Sourions et Travaillons.SARL

En 2016, on m’a commandé une nouvelle qui n’a jamais été publiée (je me demande bien pourquoi)(non ; pour être honnête, je ne me demande pas vraiment pourquoi). Si vous voulez la lire, elle est ici.

Le hall d’accueil était blanc. Le canapé de cuir qui trônait au milieu était noir. Le petit monsieur posé dessus, en costume à carreaux, était rose.

Ce canapé obligeait à se caler les fesses dans l’angle du dossier et à avoir les pieds qui balançaient au bout comme un gamin ; ou à rester assis au bord avec l’air de quelqu’un qui n’a rien à faire là. Le visiteur avait choisi la première solution : le confort. Les pieds flottant dans l’air, son allure enfantine accentuée par la grosse mallette de cuir en forme de cartable posée sur ses genoux, il attendait. 

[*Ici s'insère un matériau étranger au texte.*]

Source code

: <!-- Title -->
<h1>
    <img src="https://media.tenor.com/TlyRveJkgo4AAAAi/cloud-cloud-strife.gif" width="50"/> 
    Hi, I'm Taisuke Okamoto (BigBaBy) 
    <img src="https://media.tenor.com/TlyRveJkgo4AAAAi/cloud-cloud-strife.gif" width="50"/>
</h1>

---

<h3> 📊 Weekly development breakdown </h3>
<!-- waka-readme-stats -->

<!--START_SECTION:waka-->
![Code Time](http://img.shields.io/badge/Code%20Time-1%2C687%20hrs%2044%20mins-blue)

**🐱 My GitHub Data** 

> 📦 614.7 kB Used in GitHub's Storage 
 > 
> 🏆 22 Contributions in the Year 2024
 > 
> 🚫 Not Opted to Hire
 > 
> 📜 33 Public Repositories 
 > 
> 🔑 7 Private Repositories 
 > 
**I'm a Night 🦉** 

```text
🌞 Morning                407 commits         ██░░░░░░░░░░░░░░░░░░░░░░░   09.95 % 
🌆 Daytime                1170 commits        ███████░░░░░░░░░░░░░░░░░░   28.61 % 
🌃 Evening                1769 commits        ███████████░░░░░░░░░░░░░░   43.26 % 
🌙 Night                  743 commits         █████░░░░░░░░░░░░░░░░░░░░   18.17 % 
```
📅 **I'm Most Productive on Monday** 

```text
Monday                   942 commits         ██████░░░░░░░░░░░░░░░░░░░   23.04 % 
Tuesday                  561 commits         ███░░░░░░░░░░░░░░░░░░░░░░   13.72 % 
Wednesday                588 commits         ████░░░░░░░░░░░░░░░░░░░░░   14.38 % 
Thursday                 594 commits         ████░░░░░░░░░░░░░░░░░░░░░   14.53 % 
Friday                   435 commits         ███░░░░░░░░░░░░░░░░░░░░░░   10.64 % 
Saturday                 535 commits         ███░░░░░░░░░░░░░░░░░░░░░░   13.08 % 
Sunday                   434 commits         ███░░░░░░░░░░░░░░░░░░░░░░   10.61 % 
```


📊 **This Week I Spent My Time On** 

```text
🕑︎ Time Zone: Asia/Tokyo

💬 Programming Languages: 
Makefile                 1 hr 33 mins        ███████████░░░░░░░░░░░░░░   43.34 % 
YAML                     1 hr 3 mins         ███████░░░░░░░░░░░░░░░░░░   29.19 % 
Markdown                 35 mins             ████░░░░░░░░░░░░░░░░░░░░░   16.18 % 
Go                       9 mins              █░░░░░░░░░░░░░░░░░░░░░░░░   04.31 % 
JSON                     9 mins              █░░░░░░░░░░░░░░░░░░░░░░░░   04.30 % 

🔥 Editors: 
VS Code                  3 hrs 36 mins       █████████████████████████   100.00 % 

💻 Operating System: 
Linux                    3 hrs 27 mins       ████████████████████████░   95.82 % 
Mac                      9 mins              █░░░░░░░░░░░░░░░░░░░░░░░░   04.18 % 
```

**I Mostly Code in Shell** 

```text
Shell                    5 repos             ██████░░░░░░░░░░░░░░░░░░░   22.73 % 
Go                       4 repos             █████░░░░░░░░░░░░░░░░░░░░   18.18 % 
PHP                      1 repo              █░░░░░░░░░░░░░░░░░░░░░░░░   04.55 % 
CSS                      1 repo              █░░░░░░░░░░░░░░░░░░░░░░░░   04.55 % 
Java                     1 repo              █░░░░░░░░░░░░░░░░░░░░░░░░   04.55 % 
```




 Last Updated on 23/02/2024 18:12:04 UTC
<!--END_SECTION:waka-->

Une femme sortit d’un des ascenseurs et agita son pass électronique devant les voyants. Nathalie portait un jean fatigué, une tentative de chignon et des cernes sombres. Depuis qu’elle avait menacé de porter plainte, sa paie se perdait en route un mois sur deux ; depuis qu’elle avait posé sa démission, son badge magnétique marchait une fois sur dix. Elle parvint enfin à ouvrir les portes qui séparaient les ascenseurs de l’accueil.

-Monsieur Boulout ? Lança Nathalie.

-Oui !

Il se tortilla pour rapprocher ses fesses du bord de l’assise. Une fois debout, il offrit à Nathalie une poignée de main franche et un sourire sincère, presque suspect. C’était la crise, c’était lundi et on était chez Fauchard Communication. Trois raisons de ne pas sourire. Nathalie inspira. Plus que quelques semaines. 

Elle avait décroché le Graal : une formation en plomberie. On la lui avait refusée pendant longtemps : une formation ? Mais elle était en CDI ! Chargée de communication. Oui. Mais comment expliquer à Pôle Emploi que travailler chez Fauchard Communication n’était pas un poste enviable ? Faire 65 heures au lieu des 39 promises et des 45 entendues tacitement. Voir des hommes, toujours, monter en poste. Bosser entourée de gens aux yeux vides et aux traits tirés, vivant dans la crainte de la prochaine crise de l’empereur Fauchard ; de sa prochaine lubie. Rendre l’eau du robinet payante ? Renvoyer tous les roux ? Rien n’arrêtait le fondateur de Fauchard Communication. 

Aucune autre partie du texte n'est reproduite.